At its meeting here today, the EGoM also allocated another 30 MMSCMD of gas on a fallback basis from the block.
"With the additional allocation, we will be able to increase and maximize production for the benefit of all stakeholders. The additional allocation will also increase the overall customer base for supply of gas thereby avoiding frequent changes in the production level from the block," a spokesperson for RIL said.
For the first time, the EGoM also allowed RIL to use the gas from the block for its petrochemical plants at Vadodara in Gujarat and Nagothane in Maharashtra and for its refinery in Jamnagar.
The EGoM had earlier made allocations for 40 MMSCMD of the initial production from the block to various customers in the fertiliser, power, LPG, CGD and steel sectors.
Today's allocations are basically for consumers in the power, petrochemicals and refining sectors.
The public sector NTPC and other power producers will get more than 34 MMSCMD of gas now, in addition to the 18 MMSCMD given to them earlier. These are expected the power plants, many of them in Andhra Pradesh, to operate at higher plant load factors than at present.
The refineries, including that of RIL, will get 5.384 MMSCMD of gas on a firm basis and an additional 6 MMSCMD when the production from KG D6 increases to the projected 90 MMSCMD on a sustained basis.
RIL has got 1.918 MMSCMD for its petrochemical plants. The EGoM allocated 0.178 MMSCMD to non-urea subsidised fertiliser plants and 0.44 MMSCMD to steel plants.
"Based on technical assessment provided by the operator, production (from KG D-6) will reach 60 mmscmd by December," Pandey said adding the firm allocations would begun to flow by then.
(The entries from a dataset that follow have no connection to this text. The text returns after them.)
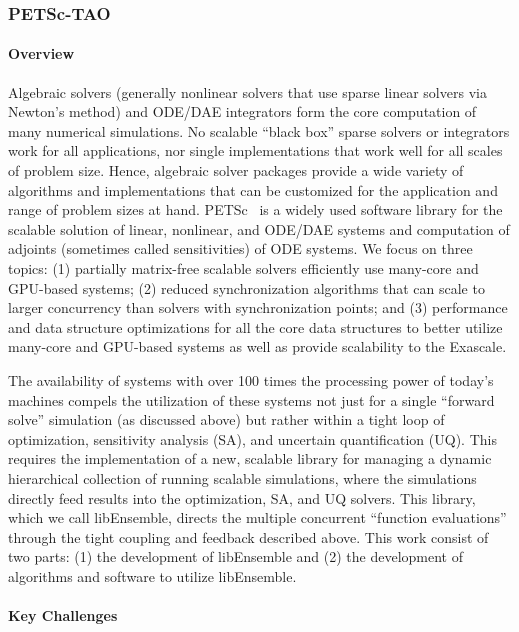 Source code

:\subsubsection{ PETSc-TAO} \label{subsubsect:petsc}
\paragraph{Overview} 

Algebraic solvers (generally nonlinear solvers that use sparse linear solvers via Newton's method) and ODE/DAE 
integrators form the core computation of many numerical simulations. No scalable ``black box'' sparse solvers 
or integrators work for all applications, nor single implementations that work well for all scales of 
problem size. Hence, algebraic solver packages provide a wide variety of algorithms and implementations 
that can be customized for the application and range of problem sizes at hand. PETSc~\cite{petsc:homepage,petsc-man} 
is a widely used software library for the scalable solution of linear, nonlinear, and ODE/DAE systems and 
computation of adjoints (sometimes called sensitivities) of ODE systems. We focus on three topics: (1) partially 
matrix-free scalable solvers efficiently use many-core and GPU-based systems; (2) reduced synchronization 
algorithms that can scale to larger concurrency than solvers with synchronization points; and (3) performance 
and data structure optimizations for all the core data structures to better utilize many-core and GPU-based 
systems as well as provide scalability to the Exascale.

The availability of systems with over 100 times the processing power of today's machines compels the utilization 
of these systems not just for a single ``forward solve'' simulation (as discussed above) but rather within a 
tight loop of optimization, sensitivity analysis (SA), and uncertain quantification (UQ). This requires the 
implementation of a new, scalable library for managing a dynamic hierarchical collection of running scalable 
simulations, where the simulations directly feed results into the optimization, SA, and UQ solvers.  This library, 
which we call libEnsemble, directs the multiple concurrent ``function evaluations'' through the tight coupling 
and feedback described above. This work consist of two parts: (1) the development of libEnsemble and (2) the 
development of algorithms and software to utilize libEnsemble.

\paragraph{Key Challenges}

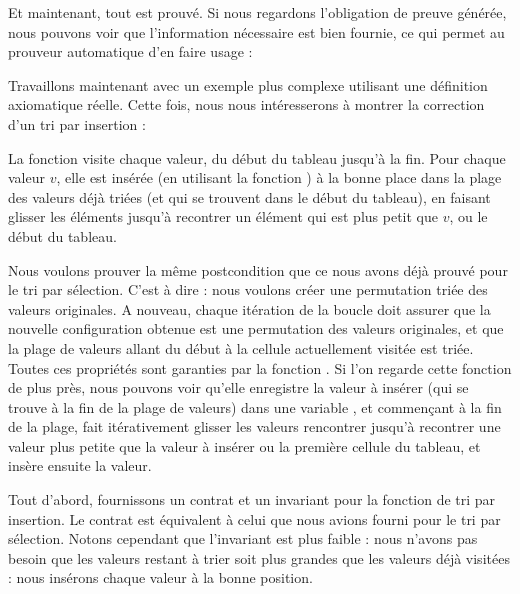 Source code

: 


Et maintenant, tout est prouvé. Si nous regardons l'obligation de preuve générée,
nous pouvons voir que l'information nécessaire est bien fournie, ce qui permet
au prouveur automatique d'en faire usage :






Travaillons maintenant avec un exemple plus complexe utilisant une définition
axiomatique réelle. Cette fois, nous nous intéresserons à montrer la correction
d'un tri par insertion :




La fonction  visite chaque valeur, du début du tableau
jusqu'à la fin. Pour chaque valeur $v$, elle est insérée (en utilisant la fonction
) à la bonne place dans la plage des valeurs déjà triées (et qui
se trouvent dans le début du tableau), en faisant glisser les éléments jusqu'à
recontrer un élément qui est plus petit que $v$, ou le début du tableau.



Nous voulons prouver la même postcondition que ce nous avons déjà prouvé pour le
tri par sélection. C'est à dire : nous voulons créer une permutation triée des
valeurs originales. A nouveau, chaque itération de la boucle doit assurer que la
nouvelle configuration obtenue est une permutation des valeurs originales, et que
la plage de valeurs allant du début à la cellule actuellement visitée est triée.
Toutes ces propriétés sont garanties par la fonction . Si l'on
regarde cette fonction de plus près, nous pouvons voir qu'elle enregistre la
valeur à insérer (qui se trouve à la fin de la plage de valeurs) dans une variable
, et commençant à la fin de la plage, fait itérativement glisser
les valeurs rencontrer jusqu'à recontrer une valeur plus petite que la valeur à
insérer ou la première cellule du tableau, et insère ensuite la valeur.




Tout d'abord, fournissons un contrat et un invariant pour la fonction de tri
par insertion. Le contrat est équivalent à celui que nous avions fourni pour le
tri par sélection. Notons cependant que l'invariant est plus faible : nous
n'avons pas besoin que les valeurs restant à trier soit plus grandes que les
valeurs déjà visitées : nous insérons chaque valeur à la bonne position.



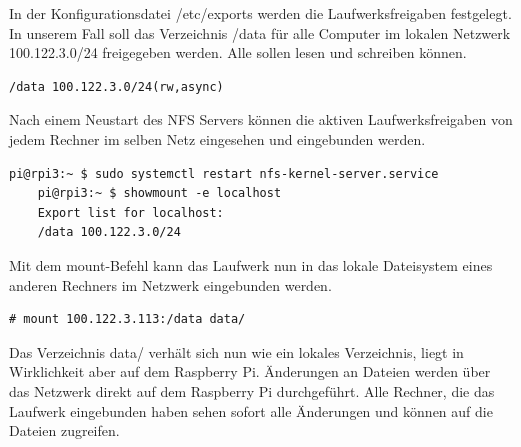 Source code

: \documentclass[
a4paper,     %
 headsepline, %
11pt         %
]{scrartcl}  %
\begin{document}
In der Konfigurationsdatei /etc/exports werden die Laufwerksfreigaben festgelegt. 
In unserem Fall soll das Verzeichnis /data für alle Computer im lokalen Netzwerk 100.122.3.0/24 freigegeben werden. 
Alle sollen lesen und schreiben können.
\begin{lstlisting}[frame=single]
	/data 100.122.3.0/24(rw,async)
\end{lstlisting}

Nach einem Neustart des NFS Servers können die aktiven Laufwerksfreigaben von jedem Rechner im selben Netz eingesehen und eingebunden werden.
\begin{lstlisting}[frame=single]
	pi@rpi3:~ $ sudo systemctl restart nfs-kernel-server.service
	pi@rpi3:~ $ showmount -e localhost
	Export list for localhost:
	/data 100.122.3.0/24
\end{lstlisting}

Mit dem mount-Befehl kann das Laufwerk nun in das lokale Dateisystem eines anderen Rechners im Netzwerk eingebunden werden.
\begin{lstlisting}[frame=single]
	# mount 100.122.3.113:/data data/
\end{lstlisting}
Das Verzeichnis data/ verhält sich nun wie ein lokales Verzeichnis, liegt in Wirklichkeit aber auf dem Raspberry Pi. 
Änderungen an Dateien werden über das Netzwerk direkt auf dem Raspberry Pi durchgeführt. 
Alle Rechner, die das Laufwerk eingebunden haben sehen sofort alle Änderungen und können auf die Dateien zugreifen.



% 

% 
\end{document}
RIL had in August this year written to the Ministry of Petroleum and Natural Gas urging it to allocate more gas from the KG D6 block to customers so that the production could be raised in line with the approved development plan.
The letter was sent after allegations by Reliance Natural Resources Ltd (RNRL), headed by Mr Mukesh Ambani's estranged younger brother, that RIL was producing less gas from the block to create an "artificial scarcity" that could lead to "windfall profits" for the company.
The letter said RIL had been flooded by requests for supplies which it had been taking up with the Government for allocations to these consumers as it continues to ramp up production to the maximum level in accordance with its development plan.
"Holding back production at this stage, after having made huge investments would be disastrous not only for the project but for the country as whole," RIL said.
RIL is the operator of the KG D6 block in the Krishna Godavari basin, having won the exploration contract for the block in partnership with Niko Resources of Canada. RIL owns a 90 per cent stake in the project while Niko holds the remaining 10 per cent.